Activity: A faithful copy is required of the lines from the top of the entries through the line that contains "0$ & paired within-geometry recovery contrasts \\", both included, with no pictures.
___ Data records ___
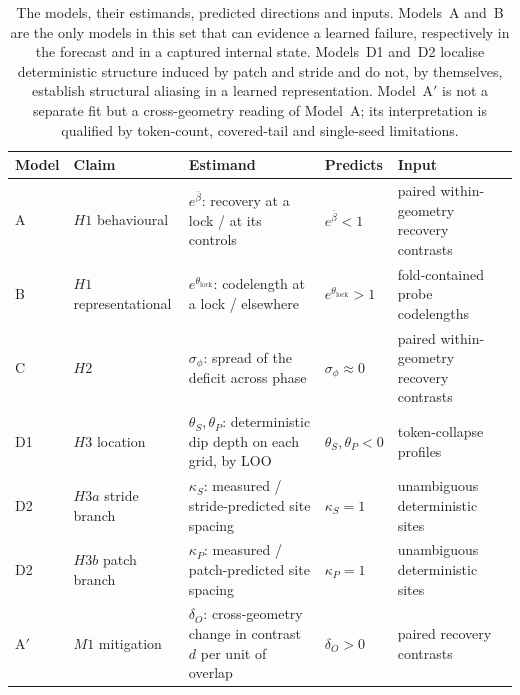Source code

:\begin{table}[!b]
    \centering
    \small
    \begin{tabular}{@{}lllll@{}}
        \toprule
        \textbf{Model} & \textbf{Claim} & \textbf{Estimand} & \textbf{Predicts} & \textbf{Input} \\
        \midrule
        A  & $H1$ behavioural      & $e^{\bar\beta}$: recovery at a lock / at its controls & $e^{\bar\beta}<1$ & paired within-geometry recovery contrasts \\
        B  & $H1$ representational & $e^{\theta_{\mathrm{lock}}}$: codelength at a lock / elsewhere & $e^{\theta_{\mathrm{lock}}}>1$ & fold-contained probe codelengths \\
        C  & $H2$                  & $\sigma_\phi$: spread of the deficit across phase & $\sigma_\phi\approx 0$ & paired within-geometry recovery contrasts \\
        D1 & $H3$ location         & $\theta_S,\theta_P$: deterministic dip depth on each grid, by LOO & $\theta_S,\theta_P<0$ & token-collapse profiles \\
        D2 & $H3a$ stride branch   & $\kappa_S$: measured / stride-predicted site spacing & $\kappa_S=1$ & unambiguous deterministic sites \\
        D2 & $H3b$ patch branch    & $\kappa_P$: measured / patch-predicted site spacing & $\kappa_P=1$ & unambiguous deterministic sites \\
        A$'$ & $M1$ mitigation     & $\delta_O$: cross-geometry change in contrast $d$ per unit of overlap & $\delta_O>0$ & paired recovery contrasts \\
        \bottomrule
    \end{tabular}
    \caption{The models, their estimands, predicted directions and inputs. Models~A and~B are the only models in this set that can evidence a learned failure, respectively in the forecast and in a captured internal state. Models~D1 and~D2 localise deterministic structure induced by patch and stride and do not, by themselves, establish structural aliasing in a learned representation. Model~A$'$ is not a separate fit but a cross-geometry reading of Model~A; its interpretation is qualified by token-count, covered-tail and single-seed limitations.}
    \label{tab:bayesModels}
\end{table}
___
Task answer:
Source code

:\begin{table}[!b]
    \centering
    \small
    \begin{tabular}{@{}lllll@{}}
        \toprule
        \textbf{Model} & \textbf{Claim} & \textbf{Estimand} & \textbf{Predicts} & \textbf{Input} \\
        \midrule
        A  & $H1$ behavioural      & $e^{\bar\beta}$: recovery at a lock / at its controls & $e^{\bar\beta}<1$ & paired within-geometry recovery contrasts \\
        B  & $H1$ representational & $e^{\theta_{\mathrm{lock}}}$: codelength at a lock / elsewhere & $e^{\theta_{\mathrm{lock}}}>1$ & fold-contained probe codelengths \\
        C  & $H2$                  & $\sigma_\phi$: spread of the deficit across phase & $\sigma_\phi\approx 0$ & paired within-geometry recovery contrasts \\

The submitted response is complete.